Children in Galleries and Museums
A discussion has been brewing in the art world this week about children going to Galleries and if it’s a “total waste of time”. The topic of children engaging with art and attending galleries and museums is not a new one; however the artist in the centre of the current argument has accused children of being “not yet human” and parents for being “arrogant” for thinking children can understand contemporary art. You can read the article here.
At Museum of Brisbane, we feel his statements are coarse, detrimental to the growth of the art world, and being said to drive media attention. This is what our Director Peter Denham had to say in response to Jake Chapman’s comments:
“Yes, Jake Chapman’s comments sell children short (and families who encourage greater cultural interaction). For instance, children quickly understand all things technological (way more than most adults!) and you need to start to grow appreciation and understanding at an early age.
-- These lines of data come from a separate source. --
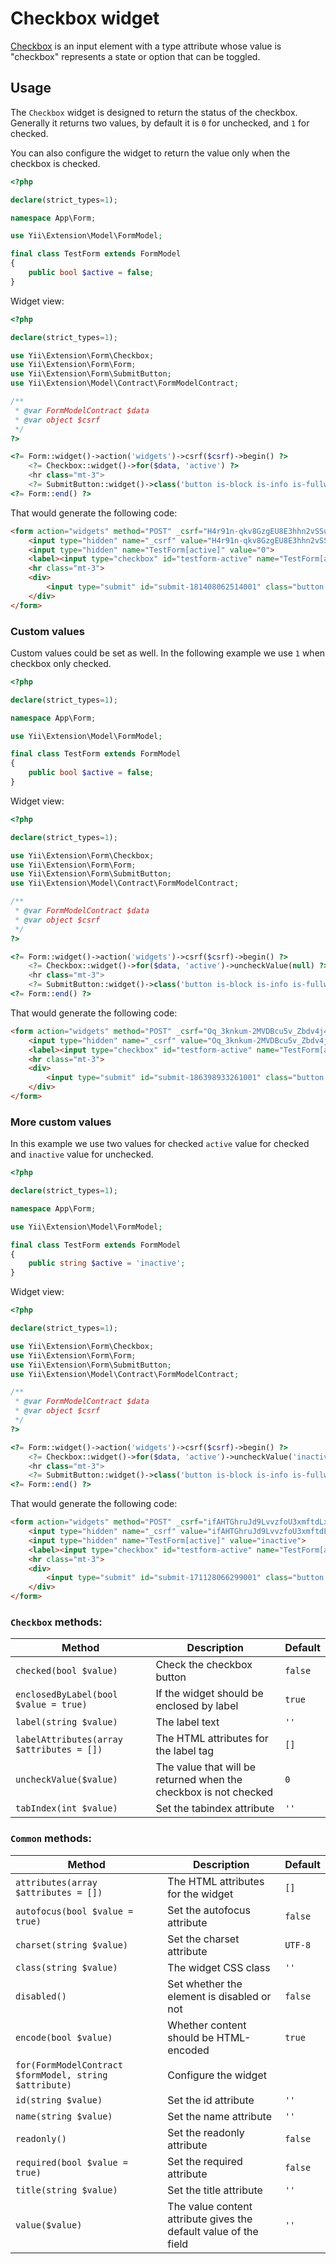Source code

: # Checkbox widget

[Checkbox](https://www.w3.org/TR/2012/WD-html-markup-20120329/input.checkbox.html#input.checkbox) is an input element with a type attribute whose value is "checkbox" represents a state or option that can be toggled.

## Usage

The `Checkbox` widget is designed to return the status of the checkbox. Generally it returns two values, by default it is `0` for unchecked, and `1` for checked.

You can also configure the widget to return the value only when the checkbox is checked.

```php
<?php

declare(strict_types=1);

namespace App\Form;

use Yii\Extension\Model\FormModel;

final class TestForm extends FormModel
{
    public bool $active = false;
}
```

Widget view:

```php
<?php

declare(strict_types=1);

use Yii\Extension\Form\Checkbox;
use Yii\Extension\Form\Form;
use Yii\Extension\Form\SubmitButton;
use Yii\Extension\Model\Contract\FormModelContract;

/**
 * @var FormModelContract $data
 * @var object $csrf
 */
?>

<?= Form::widget()->action('widgets')->csrf($csrf)->begin() ?>
    <?= Checkbox::widget()->for($data, 'active') ?>
    <hr class="mt-3">
    <?= SubmitButton::widget()->class('button is-block is-info is-fullwidth')->value('Save') ?>
<?= Form::end() ?>
```

That would generate the following code:

```html
<form action="widgets" method="POST" _csrf="H4r91n-qkv8GzgEU8E3hhn2vSSu5jnkguqemRBysYa1OwJWHR8Txmk6kUSWGHdfnT54zYPXoDkqN1v4CefZR2w==">
    <input type="hidden" name="_csrf" value="H4r91n-qkv8GzgEU8E3hhn2vSSu5jnkguqemRBysYa1OwJWHR8Txmk6kUSWGHdfnT54zYPXoDkqN1v4CefZR2w==">
    <input type="hidden" name="TestForm[active]" value="0">
    <label><input type="checkbox" id="testform-active" name="TestForm[active]" value="1">Active</label>
    <hr class="mt-3">
    <div>
        <input type="submit" id="submit-181408062514001" class="button is-block is-info is-fullwidth" name="submit-181408062514001" value="Save">
    </div>
</form>
```

### Custom values

Custom values could be set as well. In the following example we use `1` when checkbox only checked.

```php
<?php

declare(strict_types=1);

namespace App\Form;

use Yii\Extension\Model\FormModel;

final class TestForm extends FormModel
{
    public bool $active = false;
}
```

Widget view:

```php
<?php

declare(strict_types=1);

use Yii\Extension\Form\Checkbox;
use Yii\Extension\Form\Form;
use Yii\Extension\Form\SubmitButton;
use Yii\Extension\Model\Contract\FormModelContract;

/**
 * @var FormModelContract $data
 * @var object $csrf
 */
?>

<?= Form::widget()->action('widgets')->csrf($csrf)->begin() ?>
    <?= Checkbox::widget()->for($data, 'active')->uncheckValue(null) ?>
    <hr class="mt-3">
    <?= SubmitButton::widget()->class('button is-block is-info is-fullwidth')->value('Save') ?>
<?= Form::end() ?>
```

That would generate the following code:

```html
<form action="widgets" method="POST" _csrf="Oq_3knkum-2MVDBcu5v_Zbdv4j4NQWKyueB0wrSmExhr5Z_DQUD4iMQ-YG3Ny8kEhV6YdUEnFdiOkSyE0fwjbg==">
    <input type="hidden" name="_csrf" value="Oq_3knkum-2MVDBcu5v_Zbdv4j4NQWKyueB0wrSmExhr5Z_DQUD4iMQ-YG3Ny8kEhV6YdUEnFdiOkSyE0fwjbg==">
    <label><input type="checkbox" id="testform-active" name="TestForm[active]" value="1"> Active</label>
    <hr class="mt-3">
    <div>
        <input type="submit" id="submit-186398933261001" class="button is-block is-info is-fullwidth" name="submit-186398933261001" value="Save">
    </div>
</form>
```

### More custom values

In this example we use two values for checked `active` value for checked and `inactive` value for unchecked.

```php
<?php

declare(strict_types=1);

namespace App\Form;

use Yii\Extension\Model\FormModel;

final class TestForm extends FormModel
{
    public string $active = 'inactive';
}
```

Widget view:

```php
<?php

declare(strict_types=1);

use Yii\Extension\Form\Checkbox;
use Yii\Extension\Form\Form;
use Yii\Extension\Form\SubmitButton;
use Yii\Extension\Model\Contract\FormModelContract;

/**
 * @var FormModelContract $data
 * @var object $csrf
 */
?>

<?= Form::widget()->action('widgets')->csrf($csrf)->begin() ?>
    <?= Checkbox::widget()->for($data, 'active')->uncheckValue('inactive')->value('active') ?>
    <hr class="mt-3">
    <?= SubmitButton::widget()->class('button is-block is-info is-fullwidth')->value('Save') ?>
<?= Form::end() ?>
```

That would generate the following code:

```html
<form action="widgets" method="POST" _csrf="ifAHTGhruJd9LvvzfoU3xmftdLx3ReD89w21FZpDXajYum8dUAXb8jVEq8II1QGnVdwO9zsjl5bAfO1T_xlt3g==">
    <input type="hidden" name="_csrf" value="ifAHTGhruJd9LvvzfoU3xmftdLx3ReD89w21FZpDXajYum8dUAXb8jVEq8II1QGnVdwO9zsjl5bAfO1T_xlt3g==">
    <input type="hidden" name="TestForm[active]" value="inactive">
    <label><input type="checkbox" id="testform-active" name="TestForm[active]" value="active"> Active</label>
    <hr class="mt-3">
    <div>
        <input type="submit" id="submit-171128066299001" class="button is-block is-info is-fullwidth" name="submit-171128066299001" value="Save">
    </div>
</form>
```


### `Checkbox` methods: 

| Method                                    | Description                                                      | Default |
|-------------------------------------------|------------------------------------------------------------------|---------|
| `checked(bool $value)`                    | Check the checkbox button                                        | `false` |
| `enclosedByLabel(bool $value = true)`     | If the widget should be enclosed by label                        | `true`  |
| `label(string $value)`                    | The label text                                                   | `''`    |
| `labelAttributes(array $attributes = [])` | The HTML attributes for the label tag                            | `[]`    |
| `uncheckValue($value)`                    | The value that will be returned when the checkbox is not checked | `0`     |
| `tabIndex(int $value)`                    | Set the tabindex attribute                                       | `''`    |

### `Common` methods:

| Method                                                  | Description                                                      | Default |
|---------------------------------------------------------|------------------------------------------------------------------|---------|
| `attributes(array $attributes = [])`                    | The HTML attributes for the widget                               | `[]`    |
| `autofocus(bool $value = true)`                         | Set the autofocus attribute                                      | `false` |
| `charset(string $value)`                                | Set the charset attribute                                        | `UTF-8` |
| `class(string $value)`                                  | The widget CSS class                                             | `''`    |
| `disabled()`                                            | Set whether the element is disabled or not                       | `false` |
| `encode(bool $value)`                                   | Whether content should be HTML-encoded                           | `true`  |
| `for(FormModelContract $formModel, string $attribute)` | Configure the widget                                             |         |
| `id(string $value)`                                     | Set the id attribute                                             | `''`    |
| `name(string $value)`                                   | Set the name attribute                                           | `''`    |
| `readonly()`                                            | Set the readonly attribute                                       | `false` |
| `required(bool $value = true)`                          | Set the required attribute                                       | `false` |
| `title(string $value)`                                  | Set the title attribute                                          | `''`    |
| `value($value)`                                         | The value content attribute gives the default value of the field | `''`    |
“It is important for children to be exposed to new things, new ideas, things that aren’t spoon fed or straight forward – art is incredibly important in this sphere. Otherwise, children get fed a staple diet of bland, safe, commercial, stereotypical narratives and experiences that as adults will become habit forming. This causes them to never be exposed to new experiences, forever hemmed in by their massive TV screen and the multi-functional BBQ.
“I do hate the child prodigy painter stunts, children who paint ‘just like Picasso’ but that’s more the parents fault in these rare crass occasions. But I am also over artists positioning themselves, making themselves into L’Enfant terrible, it is also pretty tasteless and the Chapmans love playing in this space.
“Australian society generally traverses the arts in a periphery way – going to an arts/cultural event is seen as a ‘special’ trip out. We actually need to make arts/cultural activity part of the everyday and that is how we grow greater understanding and knowledge. Providing children with new cultural experiences is imperative in this journey.”